A future is an abstraction for a value that may available at some point in the future. A future can either be unresolved or resolved, a state which can be checked with resolved(). As long as it is unresolved, the value is not available. As soon as it is resolved, the value is available via value().

Future(
  expr = NULL,
  envir = parent.frame(),
  substitute = TRUE,
  stdout = TRUE,
  conditions = "condition",
  globals = list(),
  packages = NULL,
  seed = FALSE,
  lazy = FALSE,
  gc = FALSE,
  earlySignal = FALSE,
  label = NULL,
  ...
)

Arguments

expr

An R expression.

envir

The environment from where global objects should be identified.

substitute

If TRUE, argument expr is substitute():ed, otherwise not.

stdout

If TRUE (default), then the standard output is captured, and re-outputted when value() is called. If FALSE, any output is silenced (by sinking it to the null device as it is outputted). Using stdout = structure(TRUE, drop = TRUE) causes the captured standard output to be dropped from the future object as soon as it has been relayed. This can help decrease the overall memory consumed by captured output across futures. Using stdout = NA (not recommended) avoids intercepting the standard output; behavior of such unhandled standard output depends on the future

conditions

A character string of conditions classes to be captured and relayed.

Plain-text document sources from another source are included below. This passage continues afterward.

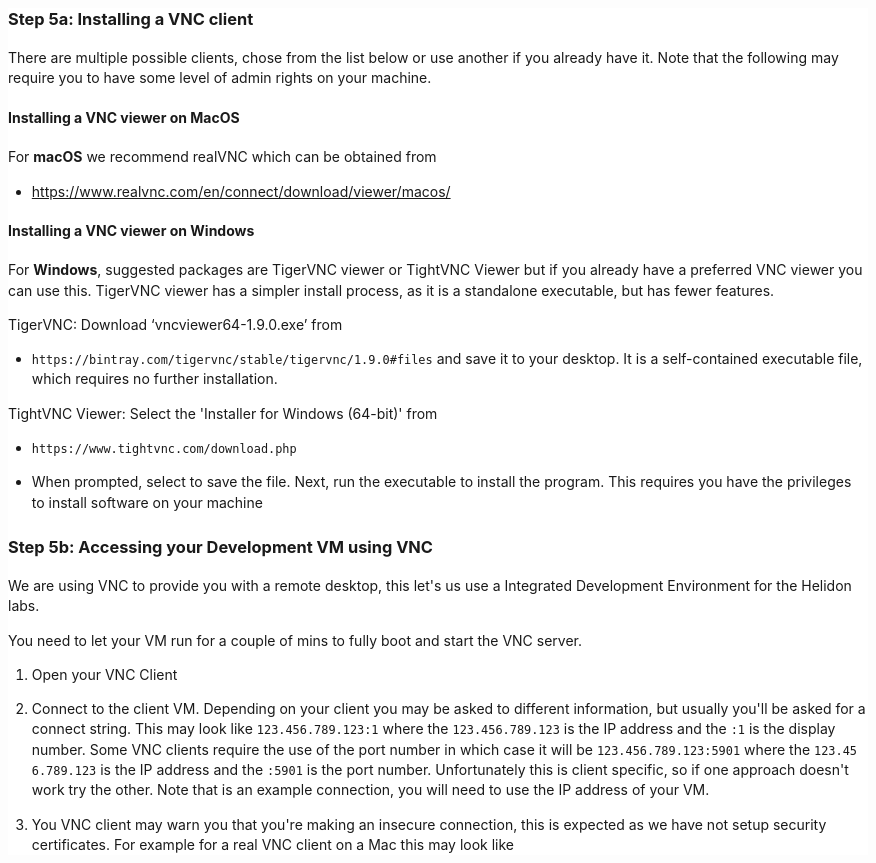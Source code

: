 ### Step 5a: Installing a VNC client

There are multiple possible clients, chose from the list below or use another if you already have it. Note that the following may require you to have some level of admin rights on your machine.

#### Installing a VNC viewer on MacOS

For **macOS** we recommend realVNC which can be obtained from 

  - https://www.realvnc.com/en/connect/download/viewer/macos/
  
#### Installing a VNC viewer on Windows

For **Windows**, suggested packages are TigerVNC viewer or TightVNC Viewer but if you already have a preferred VNC viewer you can use this. TigerVNC viewer has a simpler install process, as it is a standalone executable, but has fewer features.

  TigerVNC: Download ‘vncviewer64-1.9.0.exe’ from

  - `https://bintray.com/tigervnc/stable/tigervnc/1.9.0#files` and save it to your desktop. It is a self-contained executable file, which requires no further installation.

 TightVNC Viewer: Select the 'Installer for Windows (64-bit)' from

  - `https://www.tightvnc.com/download.php`

  - When prompted, select to save the file.  Next, run the executable to install the program. This requires you have the privileges to install software on your machine

### Step 5b: Accessing your Development VM using VNC

We are using VNC to provide you with a remote desktop, this let's us use a Integrated Development Environment for the Helidon labs.

You need to let your VM run for a couple of mins to fully boot and start the VNC server.

  1. Open your VNC Client

  2. Connect to the client VM. Depending on your client you may be asked to different information, but usually you'll be asked for a connect string. This may look like `123.456.789.123:1` where the `123.456.789.123` is the IP address and the `:1` is the display number. Some VNC clients require the use of the port number in which case it will be `123.456.789.123:5901` where the `123.456.789.123` is the IP address and the `:5901` is the port number. Unfortunately this is client specific, so if one approach doesn't work try the other. Note that is an example connection, you will need to use the IP address of your VM.

  3. You VNC client may warn you that you're making an insecure connection, this is expected as we have not setup security certificates. For example for a real VNC client on a Mac this may look like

The default is to relay all conditions, including messages and warnings. To drop all conditions, use conditions = character(0). Errors are always relayed. Attribute exclude can be used to ignore specific classes, e.g. conditions = structure("condition", exclude = "message") will capture all condition classes except those that inherits from the message class. Using conditions = structure(..., drop = TRUE) causes any captured conditions to be dropped from the future object as soon as it has been relayed, e.g. by value(f). This can help decrease the overall memory consumed by captured conditions across futures. Using conditions = NULL (not recommended) avoids intercepting conditions, except from errors; behavior of such unhandled conditions depends on the future backend and the environment from which R runs.

globals

(optional) a logical, a character vector, or a named list to control how globals are handled. For details, see section 'Globals used by future expressions' in the help for future().

packages

(optional) a character vector specifying packages to be attached in the R environment evaluating the future.

seed

(optional) If TRUE, the random seed, that is, the state of the random number generator (RNG) will be set such that statistically sound random numbers are produced (also during parallelization). If FALSE (default), it is assumed that the future expression does neither need nor use random numbers generation. To use a fixed random seed, specify a L'Ecuyer-CMRG seed (seven integer) or a regular RNG seed (a single integer). If the latter, then a L'Ecuyer-CMRG seed will be automatically created based on the given seed. Furthermore, if FALSE, then the future will be monitored to make sure it does not use random numbers. If it does and depending on the value of option future.rng.onMisuse, the check is ignored, an informative warning, or error will be produced. If seed is NULL, then the effect is as with seed = FALSE but without the RNG check being performed.

lazy

If FALSE (default), the future is resolved eagerly (starting immediately), otherwise not.

gc

If TRUE, the garbage collector run (in the process that evaluated the future) only after the value of the future is collected. Exactly when the values are collected may depend on various factors such as number of free workers and whether earlySignal is TRUE (more frequently) or FALSE (less frequently). Some types of futures ignore this argument.

earlySignal

Specified whether conditions should be signaled as soon as possible or not.

label

An optional character string label attached to the future.

...

Additional named elements of the future.

Value

Future() returns an object of class Future.

Details

A Future object is itself an environment.

See also

One function that creates a Future is future(). It returns a Future that evaluates an R expression in the future. An alternative approach is to use the %<-% infix assignment operator, which creates a future from the right-hand-side (RHS) R expression and assigns its future value to a variable as a promise.